Ao lado, Ancião Baek Woon avançava com semblante inabalável. Mas por dentro, seus pensamentos fervilhavam.
— “Esse é o verdadeiro poder de um Mestre Marcial… Meu corpo treme. Mesmo com décadas de cultivo, não consigo enfrentá-lo de igual para igual. Será que temos chance?”
Mas ele não podia demonstrar fraqueza. Como um dos Anciões do Clã Baek, sua postura precisava permanecer ereta.
“Dragões Escondidos e Tigres Agachados… estamos prestes a pisar num campo onde até lendas podem morrer,” murmurou.
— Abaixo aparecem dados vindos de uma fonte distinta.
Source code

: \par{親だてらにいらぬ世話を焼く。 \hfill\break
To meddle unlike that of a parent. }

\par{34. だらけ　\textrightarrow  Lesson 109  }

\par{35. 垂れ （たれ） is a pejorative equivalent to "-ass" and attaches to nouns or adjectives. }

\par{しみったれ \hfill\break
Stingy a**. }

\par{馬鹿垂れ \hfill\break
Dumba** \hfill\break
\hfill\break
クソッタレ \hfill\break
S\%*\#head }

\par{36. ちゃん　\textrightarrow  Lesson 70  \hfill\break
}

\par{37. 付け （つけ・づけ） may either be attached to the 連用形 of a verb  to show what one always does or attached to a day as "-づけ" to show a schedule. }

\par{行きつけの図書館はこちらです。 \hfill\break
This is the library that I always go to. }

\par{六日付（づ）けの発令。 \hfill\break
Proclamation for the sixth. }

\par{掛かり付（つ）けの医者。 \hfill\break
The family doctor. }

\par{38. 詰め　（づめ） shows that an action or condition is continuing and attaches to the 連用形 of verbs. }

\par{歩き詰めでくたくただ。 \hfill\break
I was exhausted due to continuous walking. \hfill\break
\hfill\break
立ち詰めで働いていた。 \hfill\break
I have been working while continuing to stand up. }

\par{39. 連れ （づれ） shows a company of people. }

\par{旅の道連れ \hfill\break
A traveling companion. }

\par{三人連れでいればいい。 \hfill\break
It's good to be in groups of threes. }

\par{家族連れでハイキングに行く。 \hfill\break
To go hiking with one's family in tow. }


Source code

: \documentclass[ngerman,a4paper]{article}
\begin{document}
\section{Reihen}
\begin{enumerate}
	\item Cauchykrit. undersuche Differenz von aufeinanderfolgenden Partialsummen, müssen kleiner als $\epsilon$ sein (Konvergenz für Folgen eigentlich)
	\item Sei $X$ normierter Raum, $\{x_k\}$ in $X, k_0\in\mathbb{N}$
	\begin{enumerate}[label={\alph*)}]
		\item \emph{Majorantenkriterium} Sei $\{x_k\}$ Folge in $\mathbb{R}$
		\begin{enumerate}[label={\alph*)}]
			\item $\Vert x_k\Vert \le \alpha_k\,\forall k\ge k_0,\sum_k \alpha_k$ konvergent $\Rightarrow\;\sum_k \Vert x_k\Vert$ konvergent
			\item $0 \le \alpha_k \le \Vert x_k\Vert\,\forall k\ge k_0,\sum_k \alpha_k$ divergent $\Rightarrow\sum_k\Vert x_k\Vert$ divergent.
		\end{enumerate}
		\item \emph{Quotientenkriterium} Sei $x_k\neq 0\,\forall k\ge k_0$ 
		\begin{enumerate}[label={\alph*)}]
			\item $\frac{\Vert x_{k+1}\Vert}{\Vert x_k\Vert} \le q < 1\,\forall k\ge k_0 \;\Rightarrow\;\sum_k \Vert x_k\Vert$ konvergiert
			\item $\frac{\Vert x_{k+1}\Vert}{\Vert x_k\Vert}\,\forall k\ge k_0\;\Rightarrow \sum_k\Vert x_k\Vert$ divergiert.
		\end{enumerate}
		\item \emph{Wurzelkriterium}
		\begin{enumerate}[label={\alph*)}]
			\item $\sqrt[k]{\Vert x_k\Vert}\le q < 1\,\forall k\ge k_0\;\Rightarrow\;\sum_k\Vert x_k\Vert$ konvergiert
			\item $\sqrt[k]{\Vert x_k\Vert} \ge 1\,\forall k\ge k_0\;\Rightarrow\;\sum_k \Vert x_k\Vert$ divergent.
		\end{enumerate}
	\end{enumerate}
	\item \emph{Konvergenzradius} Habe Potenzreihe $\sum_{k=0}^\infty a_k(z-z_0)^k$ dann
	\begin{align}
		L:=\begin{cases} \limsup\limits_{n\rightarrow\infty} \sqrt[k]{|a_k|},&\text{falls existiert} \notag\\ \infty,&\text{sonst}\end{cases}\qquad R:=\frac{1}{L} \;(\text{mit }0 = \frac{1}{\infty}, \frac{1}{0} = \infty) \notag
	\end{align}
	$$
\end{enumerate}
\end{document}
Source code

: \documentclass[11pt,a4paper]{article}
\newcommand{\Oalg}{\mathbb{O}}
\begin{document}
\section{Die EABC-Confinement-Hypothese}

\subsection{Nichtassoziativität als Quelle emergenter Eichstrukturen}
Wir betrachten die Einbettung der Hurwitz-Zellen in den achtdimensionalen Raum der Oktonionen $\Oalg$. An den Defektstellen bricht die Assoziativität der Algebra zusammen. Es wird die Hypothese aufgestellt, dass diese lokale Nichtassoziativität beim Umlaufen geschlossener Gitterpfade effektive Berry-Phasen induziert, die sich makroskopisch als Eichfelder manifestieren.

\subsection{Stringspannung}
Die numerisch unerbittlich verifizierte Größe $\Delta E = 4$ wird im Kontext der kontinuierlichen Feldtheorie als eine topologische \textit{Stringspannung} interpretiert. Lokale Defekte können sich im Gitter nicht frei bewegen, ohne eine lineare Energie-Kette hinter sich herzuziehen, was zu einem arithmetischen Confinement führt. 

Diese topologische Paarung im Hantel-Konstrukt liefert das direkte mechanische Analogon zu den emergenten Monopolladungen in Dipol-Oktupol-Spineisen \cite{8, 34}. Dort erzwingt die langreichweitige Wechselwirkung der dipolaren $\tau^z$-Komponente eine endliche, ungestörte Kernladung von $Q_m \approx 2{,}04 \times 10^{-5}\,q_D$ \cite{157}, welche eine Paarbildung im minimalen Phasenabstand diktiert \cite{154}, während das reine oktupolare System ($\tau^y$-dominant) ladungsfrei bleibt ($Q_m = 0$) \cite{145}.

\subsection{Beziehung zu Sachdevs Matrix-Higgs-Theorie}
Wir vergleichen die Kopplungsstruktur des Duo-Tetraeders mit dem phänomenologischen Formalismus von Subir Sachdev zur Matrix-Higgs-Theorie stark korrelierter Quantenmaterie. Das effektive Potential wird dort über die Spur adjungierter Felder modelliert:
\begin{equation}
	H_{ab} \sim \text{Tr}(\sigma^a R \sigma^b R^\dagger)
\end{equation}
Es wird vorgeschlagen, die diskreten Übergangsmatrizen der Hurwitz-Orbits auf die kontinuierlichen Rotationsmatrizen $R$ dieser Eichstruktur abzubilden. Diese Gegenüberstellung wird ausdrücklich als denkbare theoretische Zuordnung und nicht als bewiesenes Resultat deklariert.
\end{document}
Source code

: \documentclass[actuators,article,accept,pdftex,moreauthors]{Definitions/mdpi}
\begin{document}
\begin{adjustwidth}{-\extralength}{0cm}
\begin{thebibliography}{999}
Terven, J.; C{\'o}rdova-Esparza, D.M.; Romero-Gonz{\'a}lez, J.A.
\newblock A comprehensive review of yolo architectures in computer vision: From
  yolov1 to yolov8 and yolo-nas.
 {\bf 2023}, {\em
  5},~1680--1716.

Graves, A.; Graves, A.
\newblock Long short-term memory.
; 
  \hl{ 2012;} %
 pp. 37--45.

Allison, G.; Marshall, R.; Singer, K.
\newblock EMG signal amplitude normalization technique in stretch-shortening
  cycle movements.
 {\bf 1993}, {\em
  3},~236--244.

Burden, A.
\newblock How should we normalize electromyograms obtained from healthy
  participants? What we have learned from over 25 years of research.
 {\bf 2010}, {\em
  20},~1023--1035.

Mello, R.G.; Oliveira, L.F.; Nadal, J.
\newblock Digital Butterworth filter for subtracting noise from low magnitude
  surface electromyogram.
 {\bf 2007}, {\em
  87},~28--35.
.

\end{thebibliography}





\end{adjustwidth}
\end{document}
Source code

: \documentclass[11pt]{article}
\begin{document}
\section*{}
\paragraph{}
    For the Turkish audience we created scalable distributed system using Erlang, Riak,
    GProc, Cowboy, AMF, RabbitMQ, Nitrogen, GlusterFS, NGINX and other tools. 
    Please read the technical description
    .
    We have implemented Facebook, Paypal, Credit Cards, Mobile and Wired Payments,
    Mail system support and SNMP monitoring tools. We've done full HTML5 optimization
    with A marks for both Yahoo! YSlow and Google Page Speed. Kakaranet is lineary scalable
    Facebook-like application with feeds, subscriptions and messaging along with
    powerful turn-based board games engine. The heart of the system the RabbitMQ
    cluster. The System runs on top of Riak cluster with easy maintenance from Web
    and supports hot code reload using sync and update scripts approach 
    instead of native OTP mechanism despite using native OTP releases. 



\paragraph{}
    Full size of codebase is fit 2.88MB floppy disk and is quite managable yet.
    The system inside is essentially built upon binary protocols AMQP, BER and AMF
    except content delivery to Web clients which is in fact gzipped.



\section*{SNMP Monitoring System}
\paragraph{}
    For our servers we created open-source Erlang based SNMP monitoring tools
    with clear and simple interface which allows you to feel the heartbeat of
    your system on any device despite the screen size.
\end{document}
Um estalo no ar. Uma lança de luz dourada foi lançada. O primeiro movimento havia sido feito por Yan Wu Heng, que avançou como um raio em direção à vanguarda do exército Baek. As forças colidiram. O estrondo que seguiu foi como o trovão quebrando montanhas.
Soldados voaram. Poeira, sangue, gritos. A guerra começara novamente.
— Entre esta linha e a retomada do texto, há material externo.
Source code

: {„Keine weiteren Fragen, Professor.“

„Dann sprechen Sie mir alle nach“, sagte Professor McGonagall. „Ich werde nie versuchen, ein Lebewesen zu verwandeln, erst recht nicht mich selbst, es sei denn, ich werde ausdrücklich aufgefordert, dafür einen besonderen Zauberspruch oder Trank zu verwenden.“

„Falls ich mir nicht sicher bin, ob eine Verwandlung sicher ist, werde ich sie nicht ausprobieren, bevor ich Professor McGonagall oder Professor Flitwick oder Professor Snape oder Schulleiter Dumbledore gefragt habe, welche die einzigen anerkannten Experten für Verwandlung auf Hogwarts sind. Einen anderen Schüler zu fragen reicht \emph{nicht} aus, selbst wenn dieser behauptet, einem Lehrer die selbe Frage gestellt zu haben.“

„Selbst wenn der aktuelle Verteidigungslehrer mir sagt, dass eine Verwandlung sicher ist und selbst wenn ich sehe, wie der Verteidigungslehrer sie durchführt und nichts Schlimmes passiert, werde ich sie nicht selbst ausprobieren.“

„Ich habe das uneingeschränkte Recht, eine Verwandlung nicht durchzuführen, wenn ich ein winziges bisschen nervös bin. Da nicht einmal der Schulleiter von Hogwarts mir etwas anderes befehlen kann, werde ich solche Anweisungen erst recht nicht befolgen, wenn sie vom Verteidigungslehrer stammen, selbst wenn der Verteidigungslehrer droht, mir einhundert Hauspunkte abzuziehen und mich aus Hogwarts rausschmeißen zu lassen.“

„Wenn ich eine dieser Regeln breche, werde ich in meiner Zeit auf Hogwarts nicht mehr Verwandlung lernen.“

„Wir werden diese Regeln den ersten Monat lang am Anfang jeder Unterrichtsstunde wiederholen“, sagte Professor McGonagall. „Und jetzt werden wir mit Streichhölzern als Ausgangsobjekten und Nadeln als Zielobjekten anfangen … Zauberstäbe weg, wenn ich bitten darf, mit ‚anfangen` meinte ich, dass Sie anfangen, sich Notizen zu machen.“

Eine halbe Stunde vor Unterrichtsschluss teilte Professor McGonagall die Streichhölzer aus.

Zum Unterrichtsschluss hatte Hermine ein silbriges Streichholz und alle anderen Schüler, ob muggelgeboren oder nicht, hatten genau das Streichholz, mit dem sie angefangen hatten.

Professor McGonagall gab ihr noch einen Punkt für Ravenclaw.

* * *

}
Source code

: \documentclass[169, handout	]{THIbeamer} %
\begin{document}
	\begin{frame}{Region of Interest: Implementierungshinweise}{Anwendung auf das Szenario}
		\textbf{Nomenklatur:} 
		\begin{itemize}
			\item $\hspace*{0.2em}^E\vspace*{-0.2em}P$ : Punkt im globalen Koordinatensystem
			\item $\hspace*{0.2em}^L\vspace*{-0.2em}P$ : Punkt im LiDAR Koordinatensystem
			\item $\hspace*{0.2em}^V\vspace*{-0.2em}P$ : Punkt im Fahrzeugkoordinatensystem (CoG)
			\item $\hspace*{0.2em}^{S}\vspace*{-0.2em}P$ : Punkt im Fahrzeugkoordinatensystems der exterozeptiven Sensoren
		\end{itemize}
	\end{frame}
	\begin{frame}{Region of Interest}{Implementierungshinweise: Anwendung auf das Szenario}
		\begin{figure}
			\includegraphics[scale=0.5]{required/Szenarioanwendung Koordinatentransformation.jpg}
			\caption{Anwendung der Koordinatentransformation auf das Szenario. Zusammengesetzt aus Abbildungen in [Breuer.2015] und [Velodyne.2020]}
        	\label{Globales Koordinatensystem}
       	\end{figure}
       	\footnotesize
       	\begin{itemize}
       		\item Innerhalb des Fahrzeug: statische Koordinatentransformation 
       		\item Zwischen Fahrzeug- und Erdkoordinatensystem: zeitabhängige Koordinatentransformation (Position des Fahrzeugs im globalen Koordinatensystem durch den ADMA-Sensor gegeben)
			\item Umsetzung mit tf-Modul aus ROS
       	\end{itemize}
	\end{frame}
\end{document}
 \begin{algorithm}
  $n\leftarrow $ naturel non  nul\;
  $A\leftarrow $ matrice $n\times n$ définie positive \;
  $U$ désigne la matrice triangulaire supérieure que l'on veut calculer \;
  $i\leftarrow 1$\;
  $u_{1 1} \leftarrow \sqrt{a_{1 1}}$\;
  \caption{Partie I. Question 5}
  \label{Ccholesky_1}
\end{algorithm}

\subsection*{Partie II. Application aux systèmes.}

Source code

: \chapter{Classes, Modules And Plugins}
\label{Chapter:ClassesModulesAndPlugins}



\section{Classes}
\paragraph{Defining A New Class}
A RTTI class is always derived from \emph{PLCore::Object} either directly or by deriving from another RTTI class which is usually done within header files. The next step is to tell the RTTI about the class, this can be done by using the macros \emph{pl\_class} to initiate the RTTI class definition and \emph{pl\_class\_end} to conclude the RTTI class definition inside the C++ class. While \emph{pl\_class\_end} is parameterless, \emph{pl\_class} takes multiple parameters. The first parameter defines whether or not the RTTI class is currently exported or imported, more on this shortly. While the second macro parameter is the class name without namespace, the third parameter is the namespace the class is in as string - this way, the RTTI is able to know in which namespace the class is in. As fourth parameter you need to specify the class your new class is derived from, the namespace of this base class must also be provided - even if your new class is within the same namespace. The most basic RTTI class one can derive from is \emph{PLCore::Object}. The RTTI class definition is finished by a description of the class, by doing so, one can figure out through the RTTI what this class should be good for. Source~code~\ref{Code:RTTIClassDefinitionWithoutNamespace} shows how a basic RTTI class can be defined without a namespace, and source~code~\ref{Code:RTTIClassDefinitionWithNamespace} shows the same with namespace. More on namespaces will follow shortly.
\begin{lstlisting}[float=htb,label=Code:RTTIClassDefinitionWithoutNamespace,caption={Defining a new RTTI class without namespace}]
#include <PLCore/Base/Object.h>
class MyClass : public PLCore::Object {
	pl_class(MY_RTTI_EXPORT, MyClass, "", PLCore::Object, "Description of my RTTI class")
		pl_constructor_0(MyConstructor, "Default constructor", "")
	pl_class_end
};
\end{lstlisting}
No meio do caos, Baek Jin observava. O tempo pareceu desacelerar. Viu um discípulo do Clã Baek ser perfurado por uma espada curva. Viu outro implorar por socorro antes de ser silenciado. E então, a chama fria se acendeu novamente dentro dele.
Ele correu.
Seus movimentos, antes ponderados e ocultos, revelavam agora leveza e precisão. Como um velho espectro em meio à névoa, ele dançava entre lanças e lâminas.
— “Aquele velho…!” – murmurou um guarda do Clã Yan antes de cair com a garganta aberta.
Baek Jin matava novamente. Mas agora com convicção. Não havia remorso. Apenas a certeza: ou ele matava, ou seria morto.
“Eu vi o Monte Tai mas não o reconheci… estava errado,” confessou um guerreiro ferido antes de desmaiar ao ver os olhos vazios de Baek Jin.
Dae Won, lutando contra um dos Anciãos do Clã Yan, teve um vislumbre daquela figura atravessando as fileiras inimigas. Seus olhos se arregalaram, suando frio.
— “Esse velho… não pode ser um mero servo. Essa pressão… essa frieza. Ele… não teme a morte?”
O campo de batalha era agora um mar de fumaça, ferro e sangue. E no centro, onde o nevoeiro era mais denso, Yan Xian caminhava como um deus caído, sua aura distorcendo o mundo ao redor.
Ancião Baek Woon avançou para interceptá-lo, mesmo sabendo que sua morte poderia ser o preço.
Mas antes que os dois colidissem…
Baek Jin parou. Seus olhos brilharam por um instante. O Terceiro Portão Interno se abriu por completo.
Uma explosão silenciosa de pressão espiritual emanou dele. Era sufocante. Cortante. Impossível de ignorar.
Alguns soldados do Clã Yan que ainda tentavam atacar recuaram, caindo de joelhos com olhos arregalados. Os mais fracos urraram de medo.
— “O que… é isso…? Um… monstro escondido entre servos?”
Mas Baek Jin não disse nada. Apenas observou. Seu destino, a partir daquele dia, estava selado.
Ele não era mais um mero servo.
Era uma sombra crescente, um prenúncio de que os céus, de fato, tinham olhos. E que logo… todos veriam quem ele era de verdade.